A newly seeded lawn in spring is rough and without water is certain disaster... Where you go from here has more to do with how much effort you are willing to put into it.. Many here would just round it up and start from scratch in mid August... but that is because this is a lawn forum... if you are interested in a standard lawn you have some options....

A couple of questions first..

Do you have an in ground sprinkler system?

Do you have a need for the lawn (kids, pets etc.)?

The crabgrass will die at first frost, but will put out millions of seeds before then, so pre emergent will be needed next year for sure... the dead crabgrass will also leave a lot of bare patches as it outcompetes your good grass..

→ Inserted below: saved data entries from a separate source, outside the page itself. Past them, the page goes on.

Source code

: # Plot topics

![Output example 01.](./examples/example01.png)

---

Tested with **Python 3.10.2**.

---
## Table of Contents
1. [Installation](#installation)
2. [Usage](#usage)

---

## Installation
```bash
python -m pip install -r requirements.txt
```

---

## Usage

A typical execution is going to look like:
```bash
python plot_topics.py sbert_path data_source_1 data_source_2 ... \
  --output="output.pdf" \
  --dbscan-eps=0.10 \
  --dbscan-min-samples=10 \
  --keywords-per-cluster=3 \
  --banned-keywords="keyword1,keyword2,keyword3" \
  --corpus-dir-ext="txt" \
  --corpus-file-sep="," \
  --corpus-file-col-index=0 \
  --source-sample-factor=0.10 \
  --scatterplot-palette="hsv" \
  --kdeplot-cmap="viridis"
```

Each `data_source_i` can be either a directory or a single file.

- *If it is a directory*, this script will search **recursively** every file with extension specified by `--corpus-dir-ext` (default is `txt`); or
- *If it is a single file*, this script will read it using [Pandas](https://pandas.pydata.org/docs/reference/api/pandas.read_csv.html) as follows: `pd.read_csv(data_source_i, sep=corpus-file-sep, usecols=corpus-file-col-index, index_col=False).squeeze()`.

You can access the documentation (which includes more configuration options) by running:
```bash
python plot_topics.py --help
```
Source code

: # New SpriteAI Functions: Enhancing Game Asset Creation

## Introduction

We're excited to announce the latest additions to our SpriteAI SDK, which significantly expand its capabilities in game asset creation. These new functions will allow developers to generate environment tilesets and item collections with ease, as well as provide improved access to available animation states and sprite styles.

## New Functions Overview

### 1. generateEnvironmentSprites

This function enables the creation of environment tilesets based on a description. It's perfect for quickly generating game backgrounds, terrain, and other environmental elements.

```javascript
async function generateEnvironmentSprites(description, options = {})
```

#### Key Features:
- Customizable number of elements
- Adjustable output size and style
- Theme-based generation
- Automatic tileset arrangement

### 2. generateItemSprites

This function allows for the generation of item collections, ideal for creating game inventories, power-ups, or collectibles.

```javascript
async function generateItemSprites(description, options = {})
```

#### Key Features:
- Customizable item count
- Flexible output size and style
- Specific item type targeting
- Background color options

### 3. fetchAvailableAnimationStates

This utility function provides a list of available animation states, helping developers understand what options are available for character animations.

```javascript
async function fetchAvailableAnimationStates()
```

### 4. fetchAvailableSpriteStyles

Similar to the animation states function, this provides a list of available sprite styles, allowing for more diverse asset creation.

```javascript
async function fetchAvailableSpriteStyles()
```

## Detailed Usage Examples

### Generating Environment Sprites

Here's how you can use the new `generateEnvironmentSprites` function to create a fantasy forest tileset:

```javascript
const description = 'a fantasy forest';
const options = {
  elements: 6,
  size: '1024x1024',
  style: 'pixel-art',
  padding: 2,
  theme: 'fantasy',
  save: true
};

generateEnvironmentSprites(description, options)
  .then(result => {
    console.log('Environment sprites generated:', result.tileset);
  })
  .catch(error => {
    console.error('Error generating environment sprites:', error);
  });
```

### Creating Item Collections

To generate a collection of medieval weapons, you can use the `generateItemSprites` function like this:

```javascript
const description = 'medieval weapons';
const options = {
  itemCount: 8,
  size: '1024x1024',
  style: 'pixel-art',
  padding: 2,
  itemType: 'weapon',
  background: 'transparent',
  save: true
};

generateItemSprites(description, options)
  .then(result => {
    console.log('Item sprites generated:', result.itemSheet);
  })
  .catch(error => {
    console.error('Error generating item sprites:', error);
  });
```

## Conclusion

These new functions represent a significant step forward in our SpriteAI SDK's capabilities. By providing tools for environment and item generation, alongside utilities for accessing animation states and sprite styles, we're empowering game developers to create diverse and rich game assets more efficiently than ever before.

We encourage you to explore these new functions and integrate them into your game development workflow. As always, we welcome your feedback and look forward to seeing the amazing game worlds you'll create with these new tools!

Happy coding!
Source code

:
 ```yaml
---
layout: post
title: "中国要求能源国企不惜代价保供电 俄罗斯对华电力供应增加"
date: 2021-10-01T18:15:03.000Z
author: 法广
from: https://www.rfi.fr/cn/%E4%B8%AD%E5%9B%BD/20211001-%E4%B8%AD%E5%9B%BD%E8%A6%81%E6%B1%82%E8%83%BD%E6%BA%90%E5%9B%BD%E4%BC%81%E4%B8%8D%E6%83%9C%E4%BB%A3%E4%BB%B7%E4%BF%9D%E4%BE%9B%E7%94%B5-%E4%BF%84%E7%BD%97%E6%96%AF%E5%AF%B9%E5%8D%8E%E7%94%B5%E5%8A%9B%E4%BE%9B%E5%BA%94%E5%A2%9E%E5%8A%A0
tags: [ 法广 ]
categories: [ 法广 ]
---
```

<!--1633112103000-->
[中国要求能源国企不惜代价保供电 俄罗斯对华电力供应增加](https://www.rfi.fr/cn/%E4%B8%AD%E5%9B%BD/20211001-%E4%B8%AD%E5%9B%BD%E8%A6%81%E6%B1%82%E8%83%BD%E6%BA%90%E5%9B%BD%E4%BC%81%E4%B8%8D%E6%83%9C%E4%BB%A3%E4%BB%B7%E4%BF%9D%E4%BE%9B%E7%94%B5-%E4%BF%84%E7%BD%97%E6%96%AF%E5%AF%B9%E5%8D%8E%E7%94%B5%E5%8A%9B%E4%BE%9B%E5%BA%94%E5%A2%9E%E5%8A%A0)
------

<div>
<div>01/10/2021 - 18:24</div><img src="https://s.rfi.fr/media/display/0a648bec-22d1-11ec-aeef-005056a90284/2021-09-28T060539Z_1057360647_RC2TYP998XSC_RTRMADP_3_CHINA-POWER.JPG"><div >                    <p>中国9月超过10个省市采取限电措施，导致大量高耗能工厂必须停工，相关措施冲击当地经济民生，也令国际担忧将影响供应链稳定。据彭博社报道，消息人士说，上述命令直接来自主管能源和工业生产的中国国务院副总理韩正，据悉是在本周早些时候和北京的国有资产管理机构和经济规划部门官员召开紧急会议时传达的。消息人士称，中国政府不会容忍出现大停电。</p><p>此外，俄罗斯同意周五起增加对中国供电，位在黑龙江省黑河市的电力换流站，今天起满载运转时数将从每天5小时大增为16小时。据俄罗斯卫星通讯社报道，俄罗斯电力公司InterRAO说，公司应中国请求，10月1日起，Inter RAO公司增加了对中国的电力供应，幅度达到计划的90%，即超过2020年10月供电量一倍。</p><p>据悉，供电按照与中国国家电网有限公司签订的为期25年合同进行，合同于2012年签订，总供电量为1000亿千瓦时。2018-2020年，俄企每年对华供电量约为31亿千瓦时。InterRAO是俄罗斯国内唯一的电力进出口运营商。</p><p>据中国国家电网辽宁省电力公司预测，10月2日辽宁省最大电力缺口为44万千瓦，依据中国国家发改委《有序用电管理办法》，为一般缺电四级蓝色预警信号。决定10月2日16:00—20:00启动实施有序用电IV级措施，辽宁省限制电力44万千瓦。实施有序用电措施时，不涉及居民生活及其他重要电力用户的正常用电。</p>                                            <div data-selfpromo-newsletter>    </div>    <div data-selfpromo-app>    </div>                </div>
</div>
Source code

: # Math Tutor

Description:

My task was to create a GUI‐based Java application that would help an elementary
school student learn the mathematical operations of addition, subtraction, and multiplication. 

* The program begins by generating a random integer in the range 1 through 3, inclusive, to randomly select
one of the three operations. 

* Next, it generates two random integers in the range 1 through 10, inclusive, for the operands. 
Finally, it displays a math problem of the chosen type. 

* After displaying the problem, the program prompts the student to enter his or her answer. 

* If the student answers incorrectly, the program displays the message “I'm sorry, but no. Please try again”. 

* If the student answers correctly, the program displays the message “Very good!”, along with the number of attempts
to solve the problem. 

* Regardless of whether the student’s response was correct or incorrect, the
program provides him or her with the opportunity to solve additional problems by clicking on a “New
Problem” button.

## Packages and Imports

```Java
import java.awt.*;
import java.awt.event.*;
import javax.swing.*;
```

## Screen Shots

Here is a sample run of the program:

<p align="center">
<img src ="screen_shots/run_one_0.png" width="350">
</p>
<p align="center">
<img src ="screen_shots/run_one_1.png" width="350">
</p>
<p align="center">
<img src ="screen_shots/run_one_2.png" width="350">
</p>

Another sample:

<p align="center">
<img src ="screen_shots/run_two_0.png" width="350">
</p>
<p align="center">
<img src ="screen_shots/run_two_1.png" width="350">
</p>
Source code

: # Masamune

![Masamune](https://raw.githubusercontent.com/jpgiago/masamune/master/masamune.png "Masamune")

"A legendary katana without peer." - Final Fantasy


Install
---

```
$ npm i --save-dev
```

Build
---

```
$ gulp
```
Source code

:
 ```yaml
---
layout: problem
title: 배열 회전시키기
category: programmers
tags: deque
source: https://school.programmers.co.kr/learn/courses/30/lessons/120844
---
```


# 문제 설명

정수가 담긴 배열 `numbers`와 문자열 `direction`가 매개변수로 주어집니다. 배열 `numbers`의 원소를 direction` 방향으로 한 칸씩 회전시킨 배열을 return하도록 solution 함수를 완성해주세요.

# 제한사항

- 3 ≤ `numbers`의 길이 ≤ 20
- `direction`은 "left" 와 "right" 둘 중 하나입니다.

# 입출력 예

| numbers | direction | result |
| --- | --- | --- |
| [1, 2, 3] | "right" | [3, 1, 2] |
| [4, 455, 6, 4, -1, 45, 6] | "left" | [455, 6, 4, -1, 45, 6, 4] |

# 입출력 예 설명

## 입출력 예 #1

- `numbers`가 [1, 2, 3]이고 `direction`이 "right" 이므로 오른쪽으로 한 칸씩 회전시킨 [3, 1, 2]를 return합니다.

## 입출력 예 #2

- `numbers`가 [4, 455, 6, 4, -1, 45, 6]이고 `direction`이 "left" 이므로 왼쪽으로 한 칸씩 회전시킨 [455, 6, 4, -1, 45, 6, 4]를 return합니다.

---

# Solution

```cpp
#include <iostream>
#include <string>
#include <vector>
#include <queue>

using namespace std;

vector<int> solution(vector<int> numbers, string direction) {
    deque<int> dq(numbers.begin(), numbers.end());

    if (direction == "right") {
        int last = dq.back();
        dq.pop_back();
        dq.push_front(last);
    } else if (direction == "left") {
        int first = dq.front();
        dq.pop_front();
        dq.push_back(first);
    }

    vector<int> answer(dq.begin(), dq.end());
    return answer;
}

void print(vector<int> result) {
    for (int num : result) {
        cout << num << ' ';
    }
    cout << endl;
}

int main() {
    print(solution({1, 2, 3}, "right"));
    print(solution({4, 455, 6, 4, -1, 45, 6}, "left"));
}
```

You could order Tenacity from do your own.com and start now spraying. It might take two or three apps, but should get rid of the crabgrass and weeds... during your third app you could over seed... then water daily and wait for things to fill in... it won't be perfect, but it will continue to get better. Next spring you will need pre for sure.


----------



## BXMurphy (Aug 5, 2017)

Stuofsci02 said:


> Welcome to the forum.....
> 
> A newly seeded lawn in spring is rough and without water is certain disaster... Where you go from here has more to do with how much effort you are willing to put into it.. Many here would just round it up and start from scratch in mid August... but that is because this is a lawn forum... if you are interested in a standard lawn you have some options....
> 
> ...


GREAT suggestions! Fantastic...

I think the lawn is worth saving for a standard-level lawn. I would order Tenacity and save it for the fall to control _poa annua_ because there is a limit you can apply every 365 days. You don't want to go over that limit.

_Poa anna_ is tough to control. Tenacity is really your only weapon. Use it to control the poa and as a pre-emergent for new seeding.

I would go to the big box and get Weed-B-Gon CCO (clover, chickweed, and oxalis) and spray it down to kill whatever you can kill for the rest of the year.

See if a backpack sprayer is in your budget (if Tenacity is, too). I recommend the Chapin rechargeable battery 4-gallon. Use that to apply the concentrated Weed-B-Gon CCO. Use a one- or two-gallon hand-pump for a smaller area. Avoid the hose-end WBG CCO if you can because it's just a mess.

After the summer heat and on Labor Day weekend, throw some seed down and keep it moist through sprout and beyond.

Kentucky bluegrass seed takes about 30 days to sprout. If you buy a mix and see something coming up, don't stop the moisture! The KBG hasn't sprouted yet. The other parts of the seed mix came up but the KBG has not.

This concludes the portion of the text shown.